=== PROBLEM STATEMENT ===
Without the pictures, retype exactly the lines from the top of the entries below through the line that contains "Additionally, processes of".

*** Opening THE DATA ***

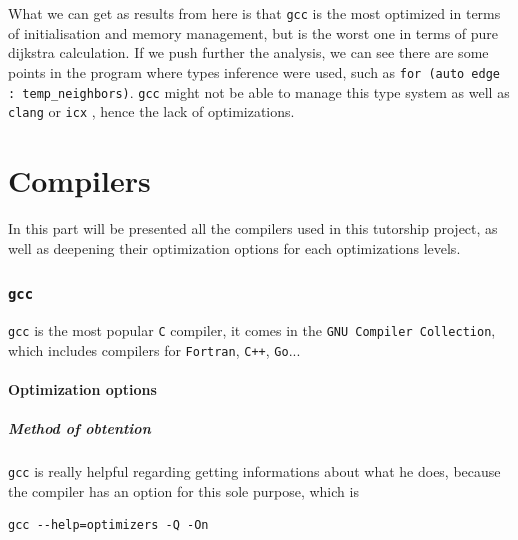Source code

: \documentclass{rapport}
\newcommand{\gcc}{\texttt{gcc} }
\newcommand{\icx}{\texttt{icx} }
\newcommand{\clang}{\texttt{clang} }
\begin{document}
What we can get as results from here is that \gcc is the most optimized in terms of initialisation and memory management, but is the worst one in terms 
of pure dijkstra calculation. \newline
If we push further the analysis, we can see there are some points in the program where types inference were used, such as \texttt{for (auto edge : temp\_neighbors)}. 
\gcc might not be able to manage this type system as well as \clang or \icx, hence the lack of optimizations.

\clearpage
\part{Compilers}
In this part will be presented all the compilers used in this tutorship project, as well as deepening their optimization options for each optimizations levels.
\section{\gcc}
\gcc is the most popular \texttt{C} compiler, it comes in the \texttt{GNU Compiler Collection}, which includes compilers for \texttt{Fortran}, \texttt{C++}, \texttt{Go}...
\subsection{Optimization options}
\subsubsection{Method of obtention}
\gcc is really helpful regarding getting informations about what he does, because the compiler has an option for this sole purpose, which is
\begin{verbatim}
gcc --help=optimizers -Q -On
\end{verbatim}
\end{document}
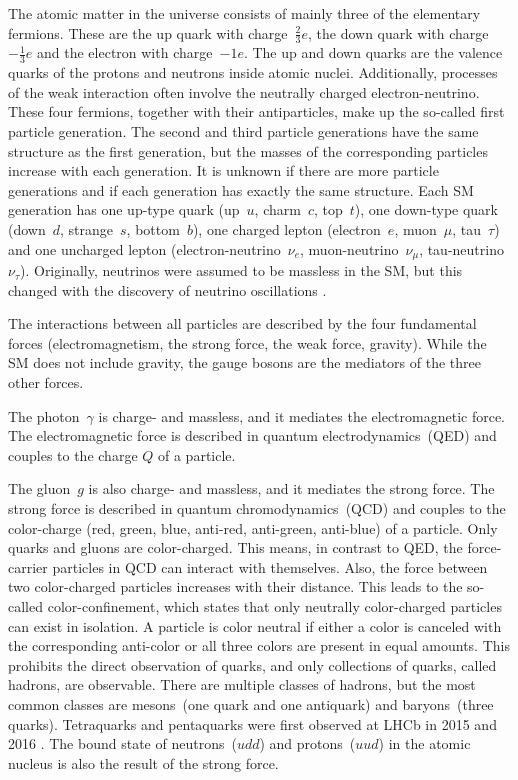 The atomic matter in the universe consists of mainly three of the elementary fermions. 
These are the up quark with charge~$\frac{2}{3}e$, the down quark with charge~$-\frac{1}{3}e$ and the electron with charge~$-1e$.
The up and down quarks are the valence quarks of the protons and neutrons inside atomic nuclei.
Additionally, processes of the weak interaction often involve the neutrally charged electron-neutrino.
These four fermions, together with their antiparticles, make up the so-called first particle generation.
The second and third particle generations have the same structure as the first generation, but the masses of the corresponding particles increase with each generation.
It is unknown if there are more particle generations and if each generation has exactly the same structure.
Each SM generation has one up-type quark (up~$u$, charm~$c$, top~$t$), one down-type quark (down~$d$, strange~$s$, bottom~$b$), one charged lepton (electron~$e$, muon~$\mu$, tau~$\tau$) and one uncharged lepton (electron-neutrino~$\nu_e$, muon-neutrino~$\nu_\mu$, tau-neutrino~$\nu_\tau$).
Originally, neutrinos were assumed to be massless in the SM, but this changed with the discovery of neutrino oscillations \cite{NeutrinoMassSK,NeutrinoMassSNO}. 

The interactions between all particles are described by the four fundamental forces (electromagnetism, the strong force, the weak force, gravity).
While the SM does not include gravity, the gauge bosons are the mediators of the three other forces.

The photon~$\gamma$ is charge- and massless, and it mediates the electromagnetic force.
The electromagnetic force is described in quantum electrodynamics~(QED) and couples to the charge $Q$ of a particle.

The gluon~$g$ is also charge- and massless, and it mediates the strong force.
The strong force is described in quantum chromodynamics~(QCD) and couples to the color-charge (red, green, blue, anti-red, anti-green, anti-blue) of a particle.
Only quarks and gluons are color-charged.
This means, in contrast to QED, the force-carrier particles in QCD can interact with themselves.
Also, the force between two color-charged particles increases with their distance.
This leads to the so-called color-confinement, which states that only neutrally color-charged particles can exist in isolation.
A particle is color neutral if either a color is canceled with the corresponding anti-color or all three colors are present in equal amounts.
This prohibits the direct observation of quarks, and only collections of quarks, called hadrons, are observable.
There are multiple classes of hadrons, but the most common classes are mesons~(one quark and one antiquark) and baryons~(three quarks).
Tetraquarks and pentaquarks were first observed at LHCb in 2015 and 2016 \cite{TetraquarkLHCb,PentaquarkLHCb}. 
The bound state of neutrons~($udd$) and protons~($uud$) in the atomic nucleus is also the result of the strong force.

*** Closing THE DATA ***

=== TASK ANSWER ===
Source code

: \documentclass{rapport}
\newcommand{\gcc}{\texttt{gcc} }
\newcommand{\icx}{\texttt{icx} }
\newcommand{\clang}{\texttt{clang} }
\begin{document}
What we can get as results from here is that \gcc is the most optimized in terms of initialisation and memory management, but is the worst one in terms 
of pure dijkstra calculation. \newline
If we push further the analysis, we can see there are some points in the program where types inference were used, such as \texttt{for (auto edge : temp\_neighbors)}. 
\gcc might not be able to manage this type system as well as \clang or \icx, hence the lack of optimizations.

\clearpage
\part{Compilers}
In this part will be presented all the compilers used in this tutorship project, as well as deepening their optimization options for each optimizations levels.
\section{\gcc}
\gcc is the most popular \texttt{C} compiler, it comes in the \texttt{GNU Compiler Collection}, which includes compilers for \texttt{Fortran}, \texttt{C++}, \texttt{Go}...
\subsection{Optimization options}
\subsubsection{Method of obtention}
\gcc is really helpful regarding getting informations about what he does, because the compiler has an option for this sole purpose, which is
\begin{verbatim}
gcc --help=optimizers -Q -On
\end{verbatim}
\end{document}
 The atomic matter in the universe consists of mainly three of the elementary fermions. 
These are the up quark with charge~$\frac{2}{3}e$, the down quark with charge~$-\frac{1}{3}e$ and the electron with charge~$-1e$.
The up and down quarks are the valence quarks of the protons and neutrons inside atomic nuclei.
Additionally, processes of the weak interaction often involve the neutrally charged electron-neutrino.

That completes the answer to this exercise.